* _Work instruction_:
Filter this data down to the lines that hold "github", and copy them.

Stored data:
/---
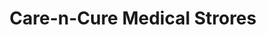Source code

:---
title: "Care-n-Cure Medical Strores"
url: /bandra-mumbai/care-n-cure-medical-strores/
shop: chemist
---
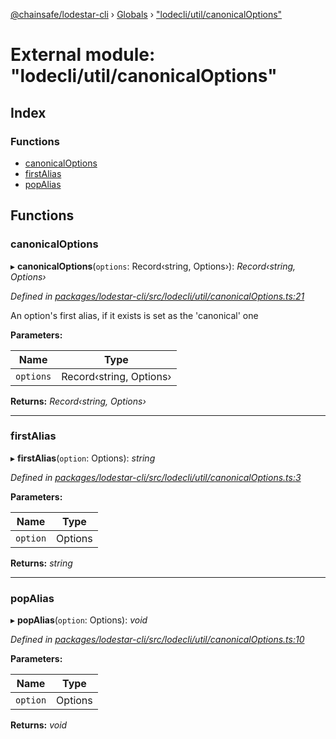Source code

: [@chainsafe/lodestar-cli](../README.md) › [Globals](../globals.md) › ["lodecli/util/canonicalOptions"](_lodecli_util_canonicaloptions_.md)

# External module: "lodecli/util/canonicalOptions"

## Index

### Functions

* [canonicalOptions](_lodecli_util_canonicaloptions_.md#canonicaloptions)
* [firstAlias](_lodecli_util_canonicaloptions_.md#firstalias)
* [popAlias](_lodecli_util_canonicaloptions_.md#popalias)

## Functions

###  canonicalOptions

▸ **canonicalOptions**(`options`: Record‹string, Options›): *Record‹string, Options›*

*Defined in [packages/lodestar-cli/src/lodecli/util/canonicalOptions.ts:21](https://github.com/ChainSafe/lodestar/blob/1d5598773/packages/lodestar-cli/src/lodecli/util/canonicalOptions.ts#L21)*

An option's first alias, if it exists is set as the 'canonical' one

**Parameters:**

Name | Type |
------ | ------ |
`options` | Record‹string, Options› |

**Returns:** *Record‹string, Options›*

___

###  firstAlias

▸ **firstAlias**(`option`: Options): *string*

*Defined in [packages/lodestar-cli/src/lodecli/util/canonicalOptions.ts:3](https://github.com/ChainSafe/lodestar/blob/1d5598773/packages/lodestar-cli/src/lodecli/util/canonicalOptions.ts#L3)*

**Parameters:**

Name | Type |
------ | ------ |
`option` | Options |

**Returns:** *string*

___

###  popAlias

▸ **popAlias**(`option`: Options): *void*

*Defined in [packages/lodestar-cli/src/lodecli/util/canonicalOptions.ts:10](https://github.com/ChainSafe/lodestar/blob/1d5598773/packages/lodestar-cli/src/lodecli/util/canonicalOptions.ts#L10)*

**Parameters:**

Name | Type |
------ | ------ |
`option` | Options |

**Returns:** *void*
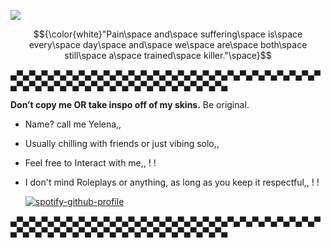 ![](https://komarev.com/ghpvc/?username=Panic-Manic&&label=Assassinations&style=for-the-badge&color=3F704D#)

$${\color{white}"Pain\space and\space suffering\space is\space every\space day\space and\space we\space are\space both\space still\space a\space trained\space killer."\space}$$

▄▀▄▀▄▀▄▀▄▀▄▀▄▀▄▀▄▀▄▀▄▀▄▀▄▀▄▀▄▀▄▀▄▀▄▀▄▀▄▀▄▀▄▀▄▀▄▀▄▀▄▀▄▀▄▀▄▀▄▀▄▀▄▀▄▀▄▀▄▀▄▀▄▀▄▀▄▀▄▀▄▀▄▀▄

**Don’t copy me OR take inspo off of my skins.** Be original.

- Name? call me Yelena,, 
- Usually chilling with friends or just vibing solo,,
- Feel free to Interact with me,, ! !
- I don't mind Roleplays or anything, as long as you keep it respectful,, ! !
  

   [![spotify-github-profile](https://spotify-github-profile.kittinanx.com/api/view?uid=31pjv4w3ywdm6phx2qhsdtpj6tbm&cover_image=true&theme=novatorem&show_offline=true&background_color=3F704D&interchange=true&bar_color=3F704D#&bar_color_cover=false)](https://spotify-github-profile.kittinanx.com/api/view?uid=31pjv4w3ywdm6phx2qhsdtpj6tbm&redirect=true)

▄▀▄▀▄▀▄▀▄▀▄▀▄▀▄▀▄▀▄▀▄▀▄▀▄▀▄▀▄▀▄▀▄▀▄▀▄▀▄▀▄▀▄▀▄▀▄▀▄▀▄▀▄▀▄▀▄▀▄▀▄▀▄▀▄▀▄▀▄▀▄▀▄▀▄▀▄▀▄▀▄▀▄▀▄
\---
* _Result of this task_:
*Defined in [packages/lodestar-cli/src/lodecli/util/canonicalOptions.ts:21](https://github.com/ChainSafe/lodestar/blob/1d5598773/packages/lodestar-cli/src/lodecli/util/canonicalOptions.ts#L21)*
*Defined in [packages/lodestar-cli/src/lodecli/util/canonicalOptions.ts:3](https://github.com/ChainSafe/lodestar/blob/1d5598773/packages/lodestar-cli/src/lodecli/util/canonicalOptions.ts#L3)*
*Defined in [packages/lodestar-cli/src/lodecli/util/canonicalOptions.ts:10](https://github.com/ChainSafe/lodestar/blob/1d5598773/packages/lodestar-cli/src/lodecli/util/canonicalOptions.ts#L10)*
   [![spotify-github-profile](https://spotify-github-profile.kittinanx.com/api/view?uid=31pjv4w3ywdm6phx2qhsdtpj6tbm&cover_image=true&theme=novatorem&show_offline=true&background_color=3F704D&interchange=true&bar_color=3F704D#&bar_color_cover=false)](https://spotify-github-profile.kittinanx.com/api/view?uid=31pjv4w3ywdm6phx2qhsdtpj6tbm&redirect=true)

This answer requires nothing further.